Aunque gran parte del pueblo no se hace cargo de esos chicos, y otra parte del pueblo se alegra cuando los acusan de ser apenas pibes chorros, y otra parte del pueblo suplica y consigue bajar la edad de la imputabilidad. Para muchos ni son santos, y mucho menos inocentes. Son demonios culpables hasta el tuétano de la desgracia que provocan y de la desgracia de la cual serán eternos portadores. Pero esos chicos del pueblo encuentran, saltando varias generaciones, otra juventud maravillosa. La de los estudiantes que se concentraron para repudiar las maniobras leguleyas que otorgan precaria legalidad y ninguna legitimidad.

Se enfrentaron al aparato represor con gomeras y piedras, como enseñaron los piqueteros. Marché con ellos y por ellos, cantando nuevas canciones, algunas de llamativa complejidad. Cuando escuché las noticias sobre la represión, dudé, pero apenas segundos. Me fui al Congreso, donde había que estar. Funcionó mi memoria corporal, cuando enfrentamos a la dictadura de Onganía, con su noche de los bastones largos y a la intervención de Ivanisevich, ese fascismo de piernas cortas y manos largas, que se prolongó hasta la noche de los lápices.

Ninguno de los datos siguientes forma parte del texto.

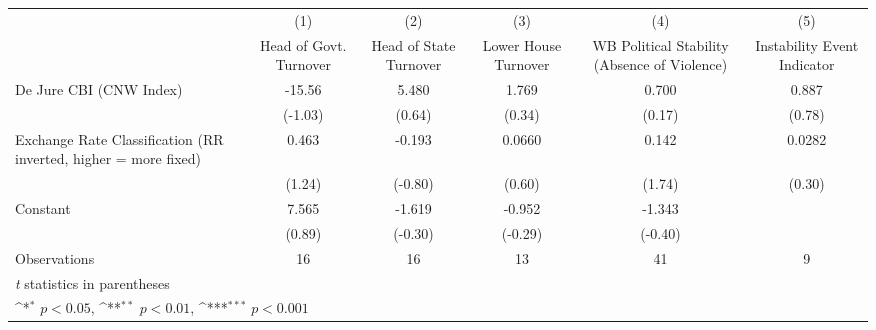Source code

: {
\def\sym#1{\ifmmode^{#1}\else\(^{#1}\)\fi}
\begin{tabular}{l*{5}{c}}
\hline\hline
                &\multicolumn{1}{c}{(1)}&\multicolumn{1}{c}{(2)}&\multicolumn{1}{c}{(3)}&\multicolumn{1}{c}{(4)}&\multicolumn{1}{c}{(5)}\\
                &\multicolumn{1}{c}{Head of Govt. Turnover}&\multicolumn{1}{c}{Head of State Turnover}&\multicolumn{1}{c}{Lower House Turnover}&\multicolumn{1}{c}{WB Political Stability (Absence of Violence)}&\multicolumn{1}{c}{Instability Event Indicator}\\
\hline
De Jure CBI (CNW Index)&   -15.56         &    5.480         &    1.769         &    0.700         &    0.887         \\
                &  (-1.03)         &   (0.64)         &   (0.34)         &   (0.17)         &   (0.78)         \\
[1em]
Exchange Rate Classification (RR inverted, higher = more fixed)&    0.463         &   -0.193         &   0.0660         &    0.142         &   0.0282         \\
                &   (1.24)         &  (-0.80)         &   (0.60)         &   (1.74)         &   (0.30)         \\
[1em]
Constant        &    7.565         &   -1.619         &   -0.952         &   -1.343         &                  \\
                &   (0.89)         &  (-0.30)         &  (-0.29)         &  (-0.40)         &                  \\
\hline
Observations    &       16         &       16         &       13         &       41         &        9         \\
\hline\hline
\multicolumn{6}{l}{\footnotesize \textit{t} statistics in parentheses}\\
\multicolumn{6}{l}{\footnotesize \sym{*} \(p<0.05\), \sym{**} \(p<0.01\), \sym{***} \(p<0.001\)}\\
\end{tabular}
}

El trípode de la implicación exige que cada lucha del pasado se prolongue en cada lucha del presente. Es imposible anotarse en todas, pero es nefasto no anotarse en ninguna. Y si la memoria histórica exige la justicia absoluta para los crímenes de lesa humanidad cometidos en el marco de la triple A y la dictadura cívico militar, nuestra percepción histórica de este hoy exige que la justicia sea además de un tema del derecho, una conquista permanente de la cultura. Lo que hoy sucedió en Congreso también es impunidad. Y la peor de todas: la que se hace con el disfraz del estado de derecho. Pero mientras marchaba con aquellos que son bastante más jóvenes que yo, una fuerte convicción empezó a construirse: “el divino tesoro de la juventud es luchar por lo que se sabe y saber por lo que se lucha”. Entonces los chicos del pueblo podrán soñar despiertos porque hay otra juventud maravillosa que no está dispuesta a dejar de luchar.